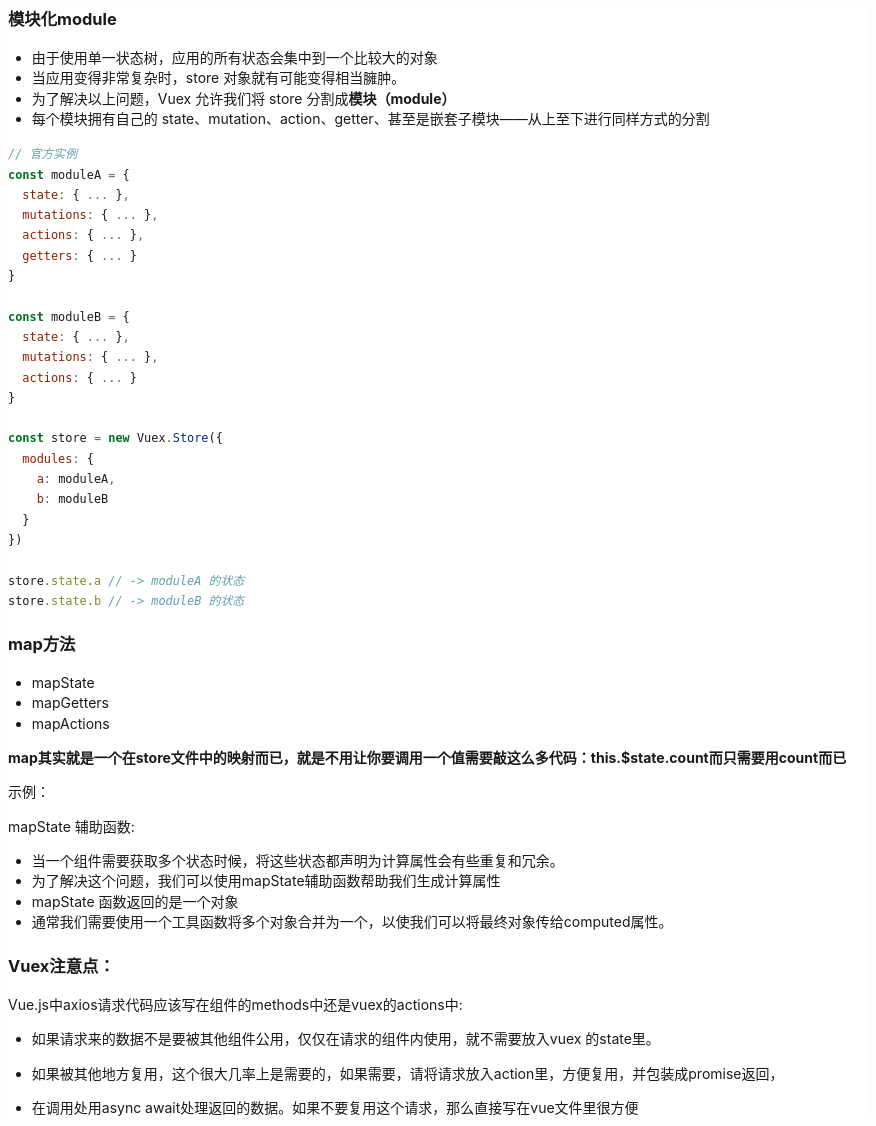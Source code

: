 ### 模块化module

* 由于使用单一状态树，应用的所有状态会集中到一个比较大的对象
* 当应用变得非常复杂时，store 对象就有可能变得相当臃肿。
* 为了解决以上问题，Vuex 允许我们将 store 分割成**模块（module）**
* 每个模块拥有自己的 state、mutation、action、getter、甚至是嵌套子模块——从上至下进行同样方式的分割

```javascript
// 官方实例
const moduleA = {
  state: { ... },
  mutations: { ... },
  actions: { ... },
  getters: { ... }
}

const moduleB = {
  state: { ... },
  mutations: { ... },
  actions: { ... }
}

const store = new Vuex.Store({
  modules: {
    a: moduleA,
    b: moduleB
  }
})

store.state.a // -> moduleA 的状态
store.state.b // -> moduleB 的状态
```

### map方法

- mapState
- mapGetters
- mapActions

**map其实就是一个在store文件中的映射而已，就是不用让你要调用一个值需要敲这么多代码：this.$state.count而只需要用count而已**

示例：

mapState 辅助函数:

- 当⼀个组件需要获取多个状态时候，将这些状态都声明为计算属性会有些重复和冗余。
- 为了解决这个问题，我们可以使用mapState辅助函数帮助我们⽣成计算属性
- mapState 函数返回的是⼀个对象
- 通常我们需要使⽤一个⼯具函数将多个对象合并为⼀个，以使我们可以将最终对象传给computed属性。

### Vuex注意点：

Vue.js中axios请求代码应该写在组件的methods中还是vuex的actions中:

- 如果请求来的数据不是要被其他组件公用，仅仅在请求的组件内使用，就不需要放⼊vuex 的state里。


- 如果被其他地⽅复用，这个很大⼏率上是需要的，如果需要，请将请求放⼊action⾥，方便复⽤，并包装成promise返回，
- 在调用处⽤async await处理返回的数据。如果不要复用这个请求，那么直接写在vue⽂件⾥很⽅便
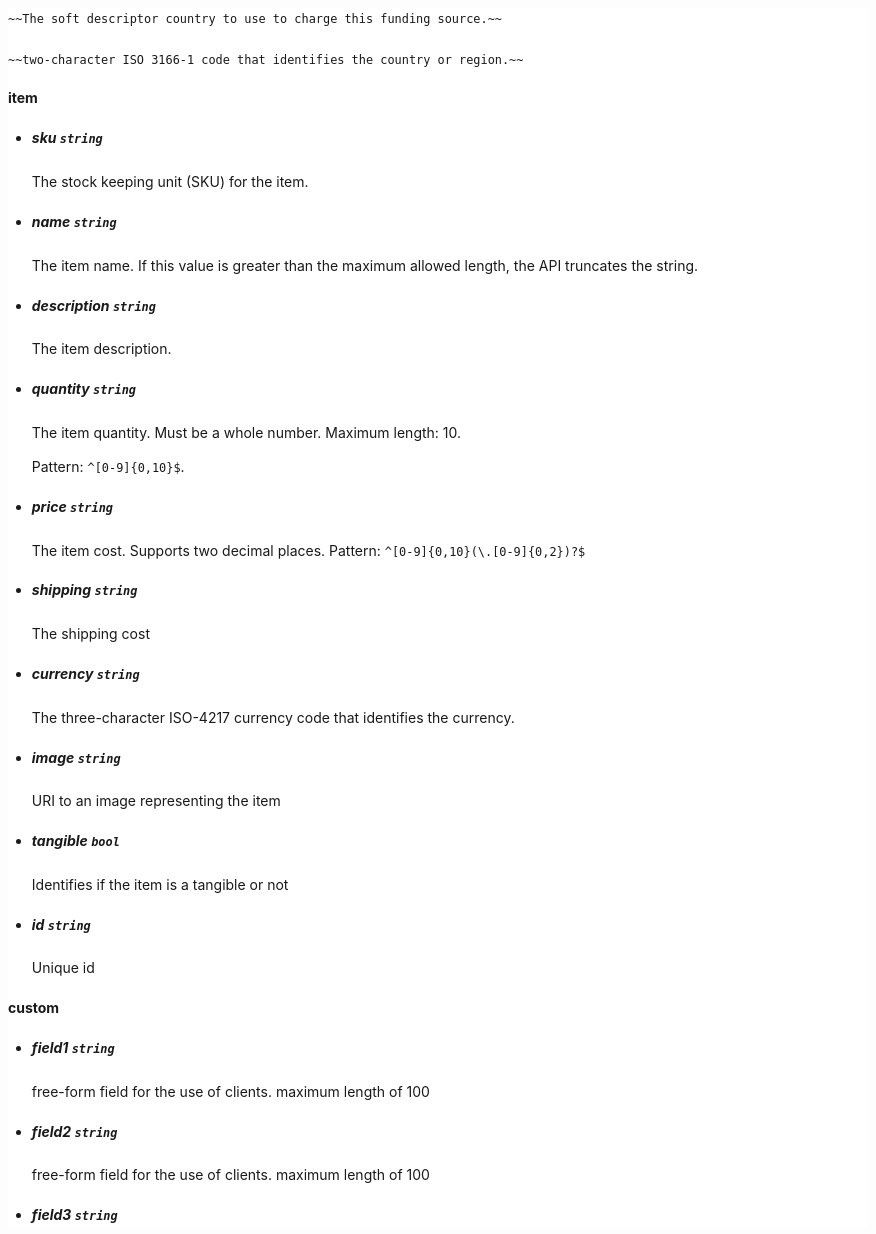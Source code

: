     ~~The soft descriptor country to use to charge this funding source.~~

    ~~two-character ISO 3166-1 code that identifies the country or region.~~


#### item

- ##### sku `string`

    The stock keeping unit (SKU) for the item.

- ##### name `string`

    The item name. If this value is greater than the maximum allowed length, the API truncates the string.

- ##### description `string`
  
    The item description.

- ##### quantity `string`

    The item quantity. Must be a whole number.
    Maximum length: 10.

    Pattern: `^[0-9]{0,10}$`.

- ##### price `string`

    The item cost. Supports two decimal places.
    Pattern: `^[0-9]{0,10}(\.[0-9]{0,2})?$`

- ##### shipping `string`
    
    The shipping cost

- ##### currency `string`

    The three-character ISO-4217 currency code that identifies the currency.

- ##### image `string`

    URI to an image representing the item

- ##### tangible `bool`

    Identifies if the item is a tangible or not

- ##### id `string`

    Unique id

  
#### custom

- ##### field1 `string`

    free-form field for the use of clients. maximum length of 100

- ##### field2 `string`
  
    free-form field for the use of clients. maximum length of 100

- ##### field3 `string`
  
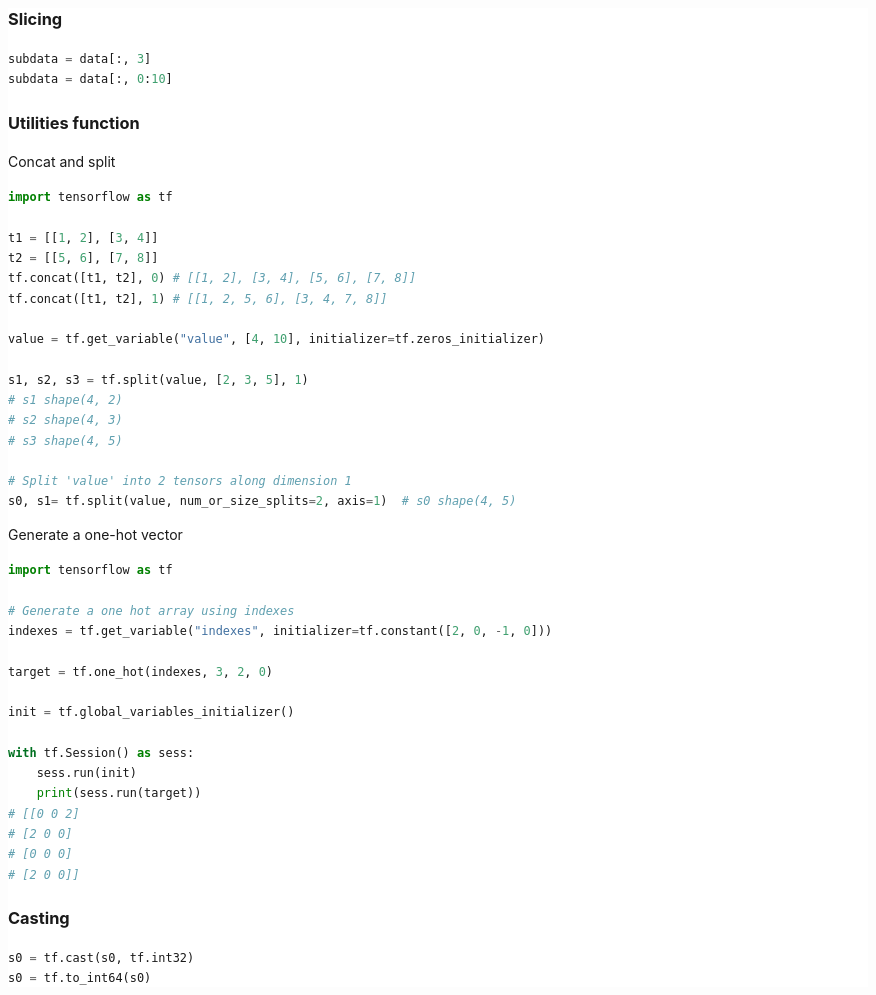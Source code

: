
### Slicing

```python
subdata = data[:, 3]
subdata = data[:, 0:10]
```

### Utilities function
Concat and split
```python
import tensorflow as tf

t1 = [[1, 2], [3, 4]]
t2 = [[5, 6], [7, 8]]
tf.concat([t1, t2], 0) # [[1, 2], [3, 4], [5, 6], [7, 8]]
tf.concat([t1, t2], 1) # [[1, 2, 5, 6], [3, 4, 7, 8]]

value = tf.get_variable("value", [4, 10], initializer=tf.zeros_initializer)

s1, s2, s3 = tf.split(value, [2, 3, 5], 1)
# s1 shape(4, 2)
# s2 shape(4, 3)
# s3 shape(4, 5)

# Split 'value' into 2 tensors along dimension 1
s0, s1= tf.split(value, num_or_size_splits=2, axis=1)  # s0 shape(4, 5)

```
Generate a one-hot vector
```python
import tensorflow as tf

# Generate a one hot array using indexes
indexes = tf.get_variable("indexes", initializer=tf.constant([2, 0, -1, 0]))

target = tf.one_hot(indexes, 3, 2, 0)

init = tf.global_variables_initializer()

with tf.Session() as sess:
    sess.run(init)
    print(sess.run(target))
# [[0 0 2]
# [2 0 0]
# [0 0 0]
# [2 0 0]]	
```

### Casting

```python
s0 = tf.cast(s0, tf.int32)
s0 = tf.to_int64(s0)
```
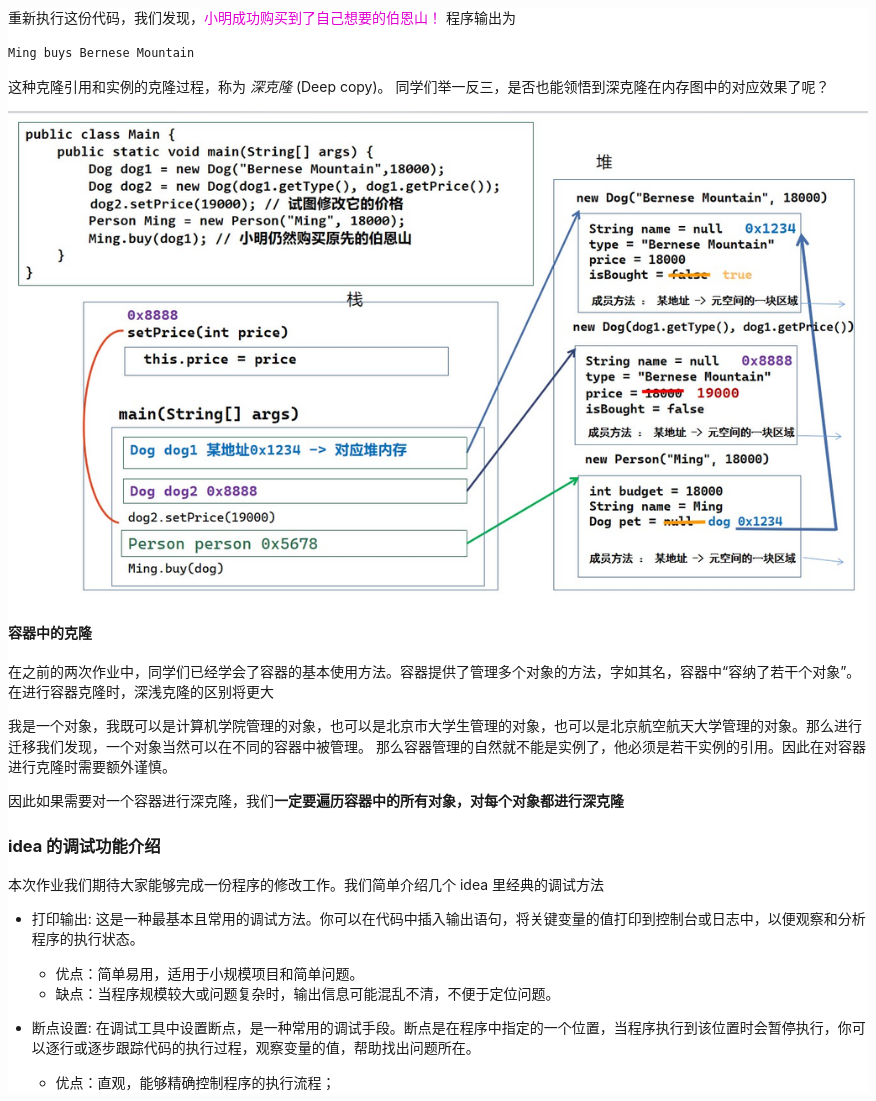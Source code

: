 重新执行这份代码，我们发现，<font color = "deepred">小明成功购买到了自己想要的伯恩山！</font>
程序输出为

```txt
Ming buys Bernese Mountain
```

这种克隆引用和实例的克隆过程，称为 _深克隆_ (Deep copy)。
同学们举一反三，是否也能领悟到深克隆在内存图中的对应效果了呢？

![image_5-3](images/image_5-3.jpg)

#### 容器中的克隆

在之前的两次作业中，同学们已经学会了容器的基本使用方法。容器提供了管理多个对象的方法，字如其名，容器中“容纳了若干个对象”。在进行容器克隆时，深浅克隆的区别将更大

我是一个对象，我既可以是计算机学院管理的对象，也可以是北京市大学生管理的对象，也可以是北京航空航天大学管理的对象。那么进行迁移我们发现，一个对象当然可以在不同的容器中被管理。
那么容器管理的自然就不能是实例了，他必须是若干实例的引用。因此在对容器进行克隆时需要额外谨慎。

因此如果需要对一个容器进行深克隆，我们**一定要遍历容器中的所有对象，对每个对象都进行深克隆**

### idea 的调试功能介绍

本次作业我们期待大家能够完成一份程序的修改工作。我们简单介绍几个 idea 里经典的调试方法

+ 打印输出: 这是一种最基本且常用的调试方法。你可以在代码中插入输出语句，将关键变量的值打印到控制台或日志中，以便观察和分析程序的执行状态。
   - 优点：简单易用，适用于小规模项目和简单问题。
   - 缺点：当程序规模较大或问题复杂时，输出信息可能混乱不清，不便于定位问题。

+ 断点设置: 在调试工具中设置断点，是一种常用的调试手段。断点是在程序中指定的一个位置，当程序执行到该位置时会暂停执行，你可以逐行或逐步跟踪代码的执行过程，观察变量的值，帮助找出问题所在。
   - 优点：直观，能够精确控制程序的执行流程；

+ + + + +

» Exercise goal:
Output the records above exactly, leaving out pictures.

» Response below:
Source code

: ### 模块化module

* 由于使用单一状态树，应用的所有状态会集中到一个比较大的对象
* 当应用变得非常复杂时，store 对象就有可能变得相当臃肿。
* 为了解决以上问题，Vuex 允许我们将 store 分割成**模块（module）**
* 每个模块拥有自己的 state、mutation、action、getter、甚至是嵌套子模块——从上至下进行同样方式的分割

```javascript
// 官方实例
const moduleA = {
  state: { ... },
  mutations: { ... },
  actions: { ... },
  getters: { ... }
}

const moduleB = {
  state: { ... },
  mutations: { ... },
  actions: { ... }
}

const store = new Vuex.Store({
  modules: {
    a: moduleA,
    b: moduleB
  }
})

store.state.a // -> moduleA 的状态
store.state.b // -> moduleB 的状态
```

### map方法

- mapState
- mapGetters
- mapActions

**map其实就是一个在store文件中的映射而已，就是不用让你要调用一个值需要敲这么多代码：this.$state.count而只需要用count而已**

示例：

mapState 辅助函数:

- 当⼀个组件需要获取多个状态时候，将这些状态都声明为计算属性会有些重复和冗余。
- 为了解决这个问题，我们可以使用mapState辅助函数帮助我们⽣成计算属性
- mapState 函数返回的是⼀个对象
- 通常我们需要使⽤一个⼯具函数将多个对象合并为⼀个，以使我们可以将最终对象传给computed属性。

### Vuex注意点：

Vue.js中axios请求代码应该写在组件的methods中还是vuex的actions中:

- 如果请求来的数据不是要被其他组件公用，仅仅在请求的组件内使用，就不需要放⼊vuex 的state里。


- 如果被其他地⽅复用，这个很大⼏率上是需要的，如果需要，请将请求放⼊action⾥，方便复⽤，并包装成promise返回，
- 在调用处⽤async await处理返回的数据。如果不要复用这个请求，那么直接写在vue⽂件⾥很⽅便
Source code

:     ~~The soft descriptor country to use to charge this funding source.~~

    ~~two-character ISO 3166-1 code that identifies the country or region.~~


#### item

- ##### sku `string`

    The stock keeping unit (SKU) for the item.

- ##### name `string`

    The item name. If this value is greater than the maximum allowed length, the API truncates the string.

- ##### description `string`
  
    The item description.

- ##### quantity `string`

    The item quantity. Must be a whole number.
    Maximum length: 10.

    Pattern: `^[0-9]{0,10}$`.

- ##### price `string`

    The item cost. Supports two decimal places.
    Pattern: `^[0-9]{0,10}(\.[0-9]{0,2})?$`

- ##### shipping `string`
    
    The shipping cost

- ##### currency `string`

    The three-character ISO-4217 currency code that identifies the currency.

- ##### image `string`

    URI to an image representing the item

- ##### tangible `bool`

    Identifies if the item is a tangible or not

- ##### id `string`

    Unique id

  
#### custom

- ##### field1 `string`

    free-form field for the use of clients. maximum length of 100

- ##### field2 `string`
  
    free-form field for the use of clients. maximum length of 100

- ##### field3 `string`
  
Source code

:
### Slicing

```python
subdata = data[:, 3]
subdata = data[:, 0:10]
```

### Utilities function
Concat and split
```python
import tensorflow as tf

t1 = [[1, 2], [3, 4]]
t2 = [[5, 6], [7, 8]]
tf.concat([t1, t2], 0) # [[1, 2], [3, 4], [5, 6], [7, 8]]
tf.concat([t1, t2], 1) # [[1, 2, 5, 6], [3, 4, 7, 8]]

value = tf.get_variable("value", [4, 10], initializer=tf.zeros_initializer)

s1, s2, s3 = tf.split(value, [2, 3, 5], 1)
# s1 shape(4, 2)
# s2 shape(4, 3)
# s3 shape(4, 5)

# Split 'value' into 2 tensors along dimension 1
s0, s1= tf.split(value, num_or_size_splits=2, axis=1)  # s0 shape(4, 5)

```
Generate a one-hot vector
```python
import tensorflow as tf

# Generate a one hot array using indexes
indexes = tf.get_variable("indexes", initializer=tf.constant([2, 0, -1, 0]))

target = tf.one_hot(indexes, 3, 2, 0)

init = tf.global_variables_initializer()

with tf.Session() as sess:
    sess.run(init)
    print(sess.run(target))
# [[0 0 2]
# [2 0 0]
# [0 0 0]
# [2 0 0]]	
```

### Casting

```python
s0 = tf.cast(s0, tf.int32)
s0 = tf.to_int64(s0)
```
Source code

: 重新执行这份代码，我们发现，<font color = "deepred">小明成功购买到了自己想要的伯恩山！</font>
程序输出为

```txt
Ming buys Bernese Mountain
```

这种克隆引用和实例的克隆过程，称为 _深克隆_ (Deep copy)。
同学们举一反三，是否也能领悟到深克隆在内存图中的对应效果了呢？

![image_5-3](images/image_5-3.jpg)

#### 容器中的克隆

在之前的两次作业中，同学们已经学会了容器的基本使用方法。容器提供了管理多个对象的方法，字如其名，容器中“容纳了若干个对象”。在进行容器克隆时，深浅克隆的区别将更大

我是一个对象，我既可以是计算机学院管理的对象，也可以是北京市大学生管理的对象，也可以是北京航空航天大学管理的对象。那么进行迁移我们发现，一个对象当然可以在不同的容器中被管理。
那么容器管理的自然就不能是实例了，他必须是若干实例的引用。因此在对容器进行克隆时需要额外谨慎。

因此如果需要对一个容器进行深克隆，我们**一定要遍历容器中的所有对象，对每个对象都进行深克隆**

### idea 的调试功能介绍

本次作业我们期待大家能够完成一份程序的修改工作。我们简单介绍几个 idea 里经典的调试方法

+ 打印输出: 这是一种最基本且常用的调试方法。你可以在代码中插入输出语句，将关键变量的值打印到控制台或日志中，以便观察和分析程序的执行状态。
   - 优点：简单易用，适用于小规模项目和简单问题。
   - 缺点：当程序规模较大或问题复杂时，输出信息可能混乱不清，不便于定位问题。

+ 断点设置: 在调试工具中设置断点，是一种常用的调试手段。断点是在程序中指定的一个位置，当程序执行到该位置时会暂停执行，你可以逐行或逐步跟踪代码的执行过程，观察变量的值，帮助找出问题所在。
   - 优点：直观，能够精确控制程序的执行流程；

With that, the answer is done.